• YOUR ASSIGNMENT: The number of lines below containing the word "oddball" is all that should be returned.

[Dataset entries]
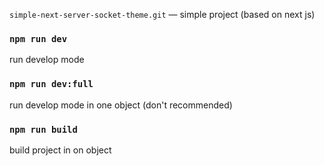 `simple-next-server-socket-theme.git` — simple project (based on next js)

### `npm run dev`

run develop mode

### `npm run dev:full`

run develop mode in one object (don't recommended)

### `npm run build`

build project in on object
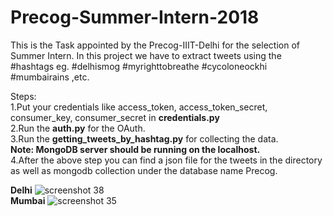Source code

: # Precog-Summer-Intern-2018
This is the Task appointed by the Precog-IIIT-Delhi for the selection of Summer Intern. In this project we have to extract tweets using the #hashtags eg. #delhismog #myrighttobreathe #cycoloneockhi #mumbairains ,etc.

Steps:<br>
 1.Put your credentials like access_token, access_token_secret, consumer_key, consumer_secret in <strong>credentials.py</strong><br>
 2.Run the <strong>auth.py</strong> for the OAuth.<br>
 3.Run the <strong>getting_tweets_by_hashtag.py</strong> for collecting the data.<br>
 <strong>Note: MongoDB server should be running on the localhost.</strong>
 <br>
 4.After the above step you can find a json file for the tweets in the directory as well as mongodb collection under the database name Precog.<br>
 
<strong>Delhi</strong>
![screenshot 38](https://user-images.githubusercontent.com/20018574/33933358-743830c0-e01b-11e7-981c-c9eeb809a26f.png)
<br>
<strong>Mumbai</strong>
![screenshot 35](https://user-images.githubusercontent.com/20018574/33928854-6178059a-e00d-11e7-99e7-d0a11223d45c.png)

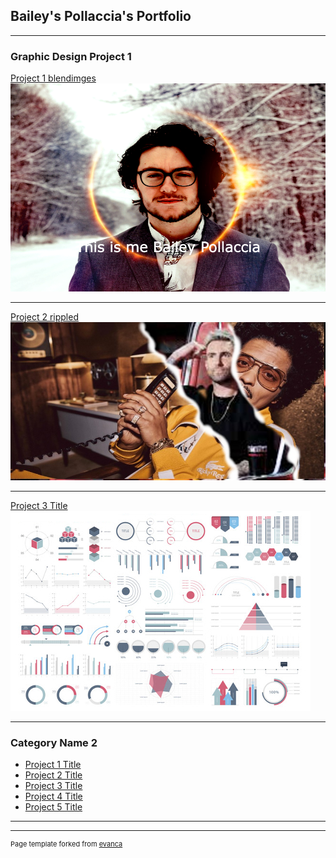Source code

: ## Bailey's Pollaccia's Portfolio

--- 

###  Graphic Design Project 1

[Project 1 blendimges](/sample_page)
<img src="images/blendimages.png?raw=true"/>

---
[Project 2 rippled](/pdf/sample_presentation.pdf)
<img src="images/Bruno mars and Adam.jpg?raw=true"/>

---
[Project 3 Title](http://example.com/)
<img src="images/dummy_thumbnail.jpg?raw=true"/>

---

### Category Name 2

- [Project 1 Title](http://example.com/)
- [Project 2 Title](http://example.com/)
- [Project 3 Title](http://example.com/)
- [Project 4 Title](http://example.com/)
- [Project 5 Title](http://example.com/)

---




---
<p style="font-size:11px">Page template forked from <a href="https://github.com/evanca/quick-portfolio">evanca</a></p>
<!-- Remove above link if you don't want to attibute -->
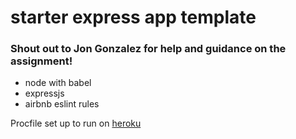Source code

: # starter express app template

### Shout out to Jon Gonzalez for help and guidance on the assignment!



* node with babel
* expressjs
* airbnb eslint rules

Procfile set up to run on [heroku](https://devcenter.heroku.com/articles/getting-started-with-nodejs#deploy-the-app)
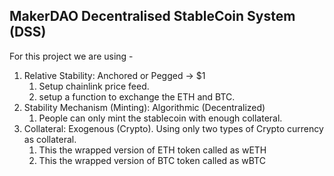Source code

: ## MakerDAO Decentralised StableCoin System (DSS)

For this project we are using -

1. Relative Stability: Anchored or Pegged -> $1
   1. Setup chainlink price feed.
   2. setup a function to exchange the ETH and BTC.
2. Stability Mechanism (Minting): Algorithmic (Decentralized)
   1. People can only mint the stablecoin with enough collateral.
3. Collateral: Exogenous (Crypto). Using only two types of Crypto currency as collateral.
   1. This the wrapped version of ETH token called as wETH
   2. This the wrapped version of BTC token called as wBTC
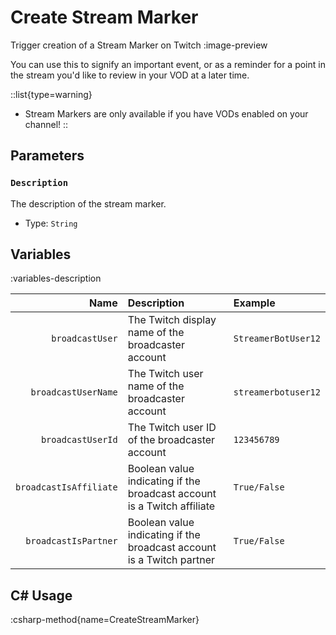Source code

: # Create Stream Marker
Trigger creation of a Stream Marker on Twitch
:image-preview

You can use this to signify an important event, or as a reminder for a point in the stream you'd like to review in your VOD at a later time.

::list{type=warning}
- Stream Markers are only available if you have VODs enabled on your channel!
::

## Parameters
### `Description`
The description of the stream marker.
- Type: `String`

## Variables
:variables-description

|                   Name | Description                                                             | Example             |
|-----------------------:|:------------------------------------------------------------------------|:--------------------|
|        `broadcastUser` | The Twitch display name of the broadcaster account                      | `StreamerBotUser12` |
|    `broadcastUserName` | The Twitch user name of the broadcaster account                         | `streamerbotuser12` |
|      `broadcastUserId` | The Twitch user ID of the broadcaster account                           | `123456789`         |
| `broadcastIsAffiliate` | Boolean value indicating if the broadcast account is a Twitch affiliate | `True/False`        |
|   `broadcastIsPartner` | Boolean value indicating if the broadcast account is a Twitch partner   | `True/False`        |

## C# Usage
:csharp-method{name=CreateStreamMarker}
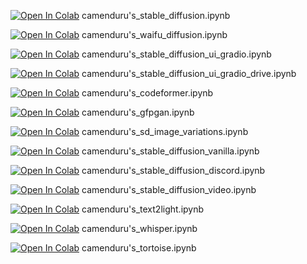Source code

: [![Open In Colab](https://colab.research.google.com/assets/colab-badge.svg)](https://colab.research.google.com/github/camenduru/notebooks/blob/main/camenduru's_stable_diffusion.ipynb) camenduru's_stable_diffusion.ipynb

[![Open In Colab](https://colab.research.google.com/assets/colab-badge.svg)](https://colab.research.google.com/github/camenduru/notebooks/blob/main/camenduru's_waifu_diffusion.ipynb) camenduru's_waifu_diffusion.ipynb

[![Open In Colab](https://colab.research.google.com/assets/colab-badge.svg)](https://colab.research.google.com/github/camenduru/notebooks/blob/main/camenduru's_stable_diffusion_ui_gradio.ipynb) camenduru's_stable_diffusion_ui_gradio.ipynb

[![Open In Colab](https://colab.research.google.com/assets/colab-badge.svg)](https://colab.research.google.com/github/camenduru/notebooks/blob/main/camenduru's_stable_diffusion_ui_gradio_drive.ipynb) camenduru's_stable_diffusion_ui_gradio_drive.ipynb

[![Open In Colab](https://colab.research.google.com/assets/colab-badge.svg)](https://colab.research.google.com/github/camenduru/notebooks/blob/main/camenduru's_codeformer.ipynb) camenduru's_codeformer.ipynb

[![Open In Colab](https://colab.research.google.com/assets/colab-badge.svg)](https://colab.research.google.com/github/camenduru/notebooks/blob/main/camenduru's_gfpgan.ipynb) camenduru's_gfpgan.ipynb

[![Open In Colab](https://colab.research.google.com/assets/colab-badge.svg)](https://colab.research.google.com/github/camenduru/notebooks/blob/main/camenduru's_sd_image_variations.ipynb) camenduru's_sd_image_variations.ipynb

[![Open In Colab](https://colab.research.google.com/assets/colab-badge.svg)](https://colab.research.google.com/github/camenduru/notebooks/blob/main/camenduru's_stable_diffusion_vanilla.ipynb) camenduru's_stable_diffusion_vanilla.ipynb

[![Open In Colab](https://colab.research.google.com/assets/colab-badge.svg)](https://colab.research.google.com/github/camenduru/notebooks/blob/main/camenduru's_stable_diffusion_discord.ipynb) camenduru's_stable_diffusion_discord.ipynb

[![Open In Colab](https://colab.research.google.com/assets/colab-badge.svg)](https://colab.research.google.com/github/camenduru/notebooks/blob/main/camenduru's_stable_diffusion_video.ipynb) camenduru's_stable_diffusion_video.ipynb

[![Open In Colab](https://colab.research.google.com/assets/colab-badge.svg)](https://colab.research.google.com/github/camenduru/notebooks/blob/main/camenduru's_text2light.ipynb) camenduru's_text2light.ipynb

[![Open In Colab](https://colab.research.google.com/assets/colab-badge.svg)](https://colab.research.google.com/github/camenduru/notebooks/blob/main/camenduru's_whisper.ipynb) camenduru's_whisper.ipynb

[![Open In Colab](https://colab.research.google.com/assets/colab-badge.svg)](https://colab.research.google.com/github/camenduru/notebooks/blob/main/camenduru's_tortoise.ipynb) camenduru's_tortoise.ipynb

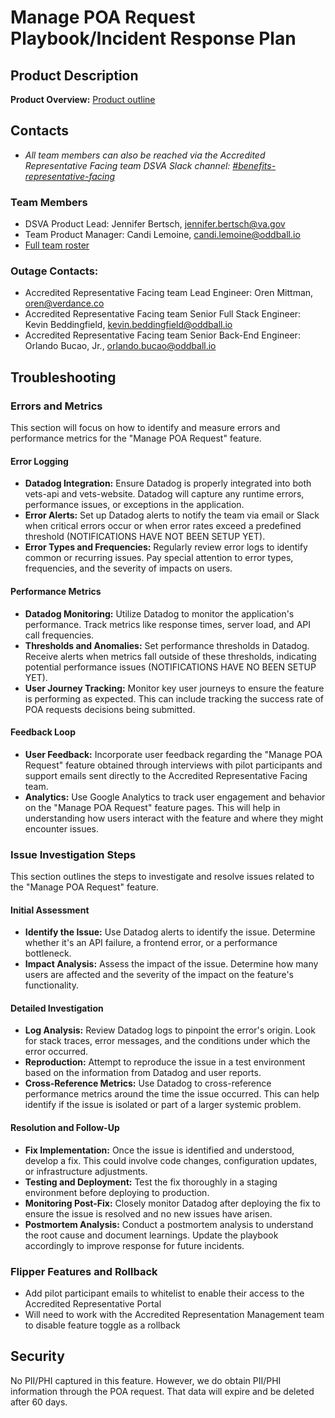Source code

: # Manage POA Request Playbook/Incident Response Plan

## Product Description

**Product Overview:** [Product outline](https://github.com/department-of-veterans-affairs/va.gov-team/blob/master/products/accredited-representative-facing/product-info/21-22-power-of-attorney-product-outline.md)

## Contacts

- _All team members can also be reached via the Accredited Representative Facing team DSVA Slack channel: [#benefits-representative-facing](https://dsva.slack.com/archives/C05SUUM4GAW)_

### Team Members

- DSVA Product Lead: Jennifer Bertsch, jennifer.bertsch@va.gov
- Team Product Manager: Candi Lemoine, candi.lemoine@oddball.io
- [Full team roster](https://github.com/department-of-veterans-affairs/va.gov-team/tree/master/products/accredited-representative-facing#the-team)

### Outage Contacts:

- Accredited Representative Facing team Lead Engineer: Oren Mittman, oren@verdance.co
- Accredited Representative Facing team Senior Full Stack Engineer: Kevin Beddingfield, kevin.beddingfield@oddball.io
- Accredited Representative Facing team Senior Back-End Engineer: Orlando Bucao, Jr., orlando.bucao@oddball.io

## Troubleshooting

### Errors and Metrics

This section will focus on how to identify and measure errors and performance metrics for the "Manage POA Request" feature.

#### Error Logging

- **Datadog Integration:** Ensure Datadog is properly integrated into both vets-api and vets-website. Datadog will capture any runtime errors, performance issues, or exceptions in the application.
- **Error Alerts:** Set up Datadog alerts to notify the team via email or Slack when critical errors occur or when error rates exceed a predefined threshold (NOTIFICATIONS HAVE NOT BEEN SETUP YET).
- **Error Types and Frequencies:** Regularly review error logs to identify common or recurring issues. Pay special attention to error types, frequencies, and the severity of impacts on users.

#### Performance Metrics

- **Datadog Monitoring:** Utilize Datadog to monitor the application's performance. Track metrics like response times, server load, and API call frequencies.
- **Thresholds and Anomalies:** Set performance thresholds in Datadog. Receive alerts when metrics fall outside of these thresholds, indicating potential performance issues (NOTIFICATIONS HAVE NO BEEN SETUP YET).
- **User Journey Tracking:** Monitor key user journeys to ensure the feature is performing as expected. This can include tracking the success rate of POA requests decisions being submitted.

#### Feedback Loop

- **User Feedback:** Incorporate user feedback regarding the "Manage POA Request" feature obtained through interviews with pilot participants and support emails sent directly to the Accredited Representative Facing team.
- **Analytics:** Use Google Analytics to track user engagement and behavior on the "Manage POA Request" feature pages. This will help in understanding how users interact with the feature and where they might encounter issues.

### Issue Investigation Steps

This section outlines the steps to investigate and resolve issues related to the "Manage POA Request" feature.

#### Initial Assessment

- **Identify the Issue:** Use Datadog alerts to identify the issue. Determine whether it's an API failure, a frontend error, or a performance bottleneck.
- **Impact Analysis:** Assess the impact of the issue. Determine how many users are affected and the severity of the impact on the feature's functionality.

#### Detailed Investigation

- **Log Analysis:** Review Datadog logs to pinpoint the error's origin. Look for stack traces, error messages, and the conditions under which the error occurred.
- **Reproduction:** Attempt to reproduce the issue in a test environment based on the information from Datadog and user reports.
- **Cross-Reference Metrics:** Use Datadog to cross-reference performance metrics around the time the issue occurred. This can help identify if the issue is isolated or part of a larger systemic problem.

#### Resolution and Follow-Up

- **Fix Implementation:** Once the issue is identified and understood, develop a fix. This could involve code changes, configuration updates, or infrastructure adjustments.
- **Testing and Deployment:** Test the fix thoroughly in a staging environment before deploying to production.
- **Monitoring Post-Fix:** Closely monitor Datadog after deploying the fix to ensure the issue is resolved and no new issues have arisen.
- **Postmortem Analysis:** Conduct a postmortem analysis to understand the root cause and document learnings. Update the playbook accordingly to improve response for future incidents.

### Flipper Features and Rollback
- Add pilot participant emails to whitelist to enable their access to the Accredited Representative Portal
- Will need to work with the Accredited Representation Management team to disable feature toggle as a rollback

## Security
<!--  descibe any security concerns the responders should be aware, for example: Does your product have PII? Do you log senstive information that needs to be handled in a particular manner? Does your product have a known security vulnerability that has been accepted by leadership? etc. -->
No PII/PHI captured in this feature. However, we do obtain PII/PHI information through the POA request. That data will expire and be deleted after 60 days.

• EXERCISE RESULT: 3